▶ Your assignment
One number is the full answer: how many lines in the records contain the word "value"?

START Excerpted data

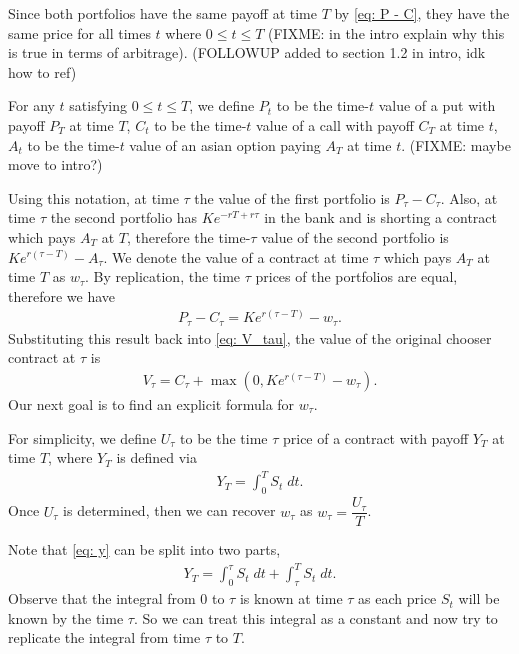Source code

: \documentclass[reqno]{amsart}
\begin{document}
Since both portfolios have the same payoff at time $T$ by \eqref{eq: P - C}, they have the same price for all times $t$ where $0 \leq t \leq T$ (FIXME: in the intro explain why this is true in terms of arbitrage). (FOLLOWUP added to section 1.2 in intro, idk how to ref)

For any $t$ satisfying $0 \le t \le T$, we define $P_t$ to be the time-$t$ value of a put with payoff $P_T$ at time $T$, $C_t$ to be the time-$t$ value of a call with payoff $C_T$ at time $t$, $A_t$ to be the time-$t$ value of an asian option paying $A_T$ at time $t$. (FIXME: maybe move to intro?)

Using this notation, at time $\tau$ the value of the first portfolio is $P_\tau - C_\tau$. Also, at time $\tau$ the second portfolio has $Ke^{-rT + r\tau}$ in the bank and is shorting a contract which pays $A_T$ at $T$, therefore the time-$\tau$ value of the second portfolio is $Ke^{r(\tau - T)} - A_\tau$. We denote the value of a contract at time $\tau$ which pays $A_T$ at time $T$ as $w_\tau$.
By replication, the time $\tau$ prices of the portfolios are equal, therefore we have 
\begin{align}\label{eq: P-C Parity}
     P_\tau - C_\tau = Ke^{r(\tau - T)} - w_\tau.
\end{align}
Substituting this result back into \eqref{eq: V_tau}, the value of the original chooser contract at $\tau$ is
\begin{align}
     V_\tau = C_\tau + \max(0, Ke^{r(\tau - T)} - w_\tau).
\end{align}
Our next goal is to find an explicit formula for $w_\tau$. 

For simplicity, we define $U_\tau$ to be the time $\tau$ price of a contract with payoff $Y_T$ at time $T$, where $Y_T$ is defined via
\begin{align}\label{eq: y}
     Y_T = \int_0^T S_t \; dt.
\end{align}
Once $U_\tau$ is determined, then we can recover $w_\tau$ as $w_\tau = \dfrac{U_\tau}{T}$. 

Note that \eqref{eq: y} can be split into
two parts, 
\begin{align}
     Y_T = \int_0^\tau S_t \; dt + \int_\tau^T S_t \; dt.
\end{align}
Observe that the integral from $0$ to $\tau$ is known at time $\tau$ as each price $S_t$ will be known by the time $\tau$. So we can treat this integral as a constant and now try to replicate the integral from time $\tau$ to $T$.
\end{document}
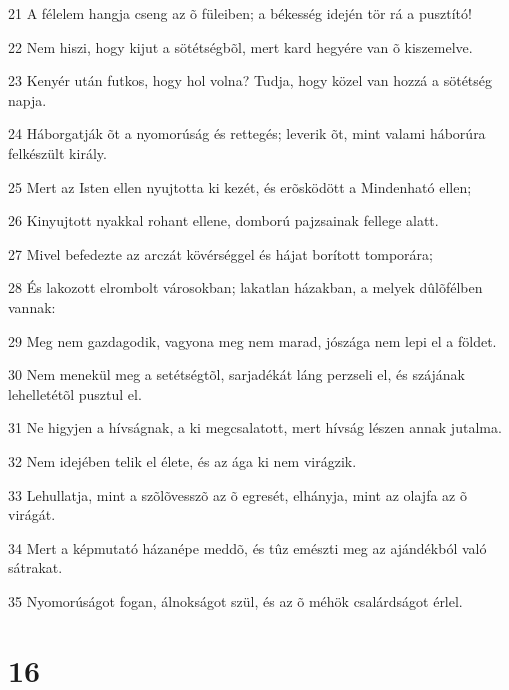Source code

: \par 21 A félelem hangja cseng az õ füleiben; a békesség idején tör rá a pusztító!
\par 22 Nem hiszi, hogy kijut a sötétségbõl, mert kard hegyére van õ kiszemelve.
\par 23 Kenyér után futkos, hogy hol volna? Tudja, hogy közel van hozzá a sötétség napja.
\par 24 Háborgatják õt a nyomorúság és rettegés; leverik õt, mint valami háborúra felkészült király.
\par 25 Mert az Isten ellen nyujtotta ki kezét, és erõsködött a Mindenható ellen;
\par 26 Kinyujtott nyakkal rohant ellene, domború pajzsainak fellege alatt.
\par 27 Mivel befedezte az arczát kövérséggel és hájat borított tomporára;
\par 28 És lakozott elrombolt városokban; lakatlan házakban, a melyek dûlõfélben vannak:
\par 29 Meg nem gazdagodik, vagyona meg nem marad, jószága nem lepi el a földet.
\par 30 Nem menekül meg a setétségtõl, sarjadékát láng perzseli el, és szájának lehelletétõl pusztul el.
\par 31 Ne higyjen a hívságnak, a ki megcsalatott, mert hívság lészen annak jutalma.
\par 32 Nem idejében telik el élete, és az ága ki nem virágzik.
\par 33 Lehullatja, mint a szõlõvesszõ az õ egresét, elhányja, mint az olajfa az õ virágát.
\par 34 Mert a képmutató házanépe meddõ, és tûz emészti meg az ajándékból való sátrakat.
\par 35 Nyomorúságot fogan, álnokságot szül, és az õ méhök csalárdságot érlel.

\chapter{16}

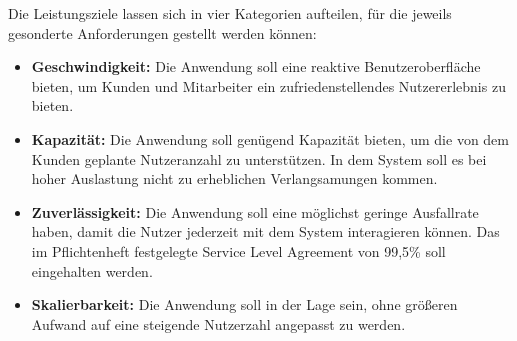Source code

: Die Leistungsziele lassen sich in vier Kategorien aufteilen, für die jeweils gesonderte Anforderungen
gestellt werden können:

\begin{itemize}
    \item \textbf{Geschwindigkeit:}
    \newline Die Anwendung soll eine reaktive Benutzeroberfläche bieten,
    um Kunden und Mitarbeiter ein zufriedenstellendes Nutzererlebnis zu bieten.
    \item \textbf{Kapazität:}
    \newline Die Anwendung soll genügend Kapazität bieten, um die von dem Kunden geplante Nutzeranzahl
    zu unterstützen.
    In dem System soll es bei hoher Auslastung nicht zu erheblichen Verlangsamungen kommen.
    \item \textbf{Zuverlässigkeit:}
    \newline Die Anwendung soll eine möglichst geringe Ausfallrate haben, damit die Nutzer jederzeit mit dem
    System interagieren können.
    Das im Pflichtenheft festgelegte Service Level Agreement von 99,5\% soll eingehalten werden.
    \item \textbf{Skalierbarkeit:}
    \newline Die Anwendung soll in der Lage sein, ohne größeren Aufwand auf eine steigende Nutzerzahl angepasst zu werden.
\end{itemize}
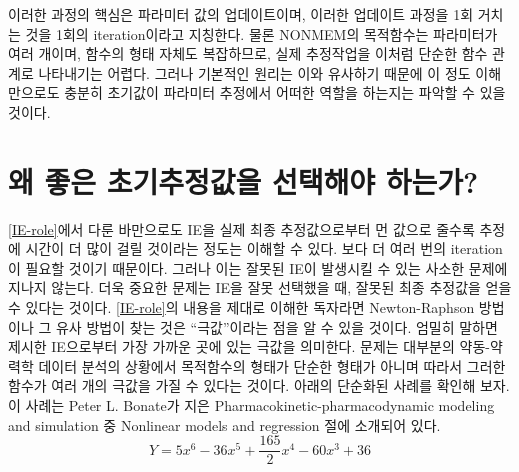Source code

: \documentclass[
  11pt,
  krantz2, a4paper, twoside]{krantz}
\theoremstyle{definition}
\theoremstyle{definition}
\theoremstyle{definition}
\theoremstyle{remark}
\begin{document}
이러한 과정의 핵심은 파라미터 값의 업데이트이며, 이러한 업데이트 과정을 1회 거치는 것을 1회의 iteration이라고 지칭한다. 물론 NONMEM의 목적함수는 파라미터가 여러 개이며, 함수의 형태 자체도 복잡하므로, 실제 추정작업을 이처럼 단순한 함수 관계로 나타내기는 어렵다. 그러나 기본적인 원리는 이와 유사하기 때문에 이 정도 이해만으로도 충분히 초기값이 파라미터 추정에서 어떠한 역할을 하는지는 파악할 수 있을 것이다.

\hypertarget{uxc65c-uxc88buxc740-uxcd08uxae30uxcd94uxc815uxac12uxc744-uxc120uxd0dduxd574uxc57c-uxd558uxb294uxac00}{%
\section{왜 좋은 초기추정값을 선택해야 하는가?}\label{uxc65c-uxc88buxc740-uxcd08uxae30uxcd94uxc815uxac12uxc744-uxc120uxd0dduxd574uxc57c-uxd558uxb294uxac00}}

\ref{IE-role}에서 다룬 바만으로도 IE을 실제 최종 추정값으로부터 먼 값으로 줄수록 추정에 시간이 더 많이 걸릴 것이라는 정도는 이해할 수 있다. 보다 더 여러 번의 iteration이 필요할 것이기 때문이다. 그러나 이는 잘못된 IE이 발생시킬 수 있는 사소한 문제에 지나지 않는다. 더욱 중요한 문제는 IE을 잘못 선택했을 때, 잘못된 최종 추정값을 얻을 수 있다는 것이다. \ref{IE-role}의 내용을 제대로 이해한 독자라면 Newton-Raphson 방법이나 그 유사 방법이 찾는 것은 ``극값''이라는 점을 알 수 있을 것이다. 엄밀히 말하면 제시한 IE으로부터 가장 가까운 곳에 있는 극값을 의미한다. 문제는 대부분의 약동-약력학 데이터 분석의 상황에서 목적함수의 형태가 단순한 형태가 아니며 따라서 그러한 함수가 여러 개의 극값을 가질 수 있다는 것이다. 아래의 단순화된 사례를 확인해 보자. 이 사례는 Peter L. Bonate가 지은 Pharmacokinetic-pharmacodynamic modeling and simulation 중 Nonlinear models and regression 절에 소개되어 있다.
\begin{equation}
Y = 5x^6 - 36x^5 + \frac{165}{2}x^4 - 60x^3 + 36
\label{eq:multiplepoles}
\end{equation}
\end{document}
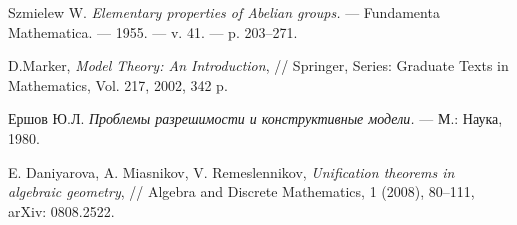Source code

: \documentclass[a4paper,11pt,twoside]{article}
\begin{document}
\begin{thebibliography}{}

 Szmielew W. \textit{Elementary properties of Abelian groups.} — Fundamenta Mathematica. —
1955. — v. 41. — p. 203–271.

 D.Marker, \textit{Model Theory: An Introduction}, // Springer, Series: Graduate Texts in Mathematics, Vol. 217, 2002, 342 p.

 Ершов Ю.Л. \textit{Проблемы разрешимости и конструктивные модели.} --- М.: Наука, 1980.

 E. Daniyarova, A. Miasnikov, V. Remeslennikov, \textit{Unification theorems in algebraic geometry}, // Algebra and Discrete Mathematics, 1 (2008), 80--111, arXiv: 0808.2522.


\end{thebibliography}
\end{document}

END Excerpted data

▶ Your solution
3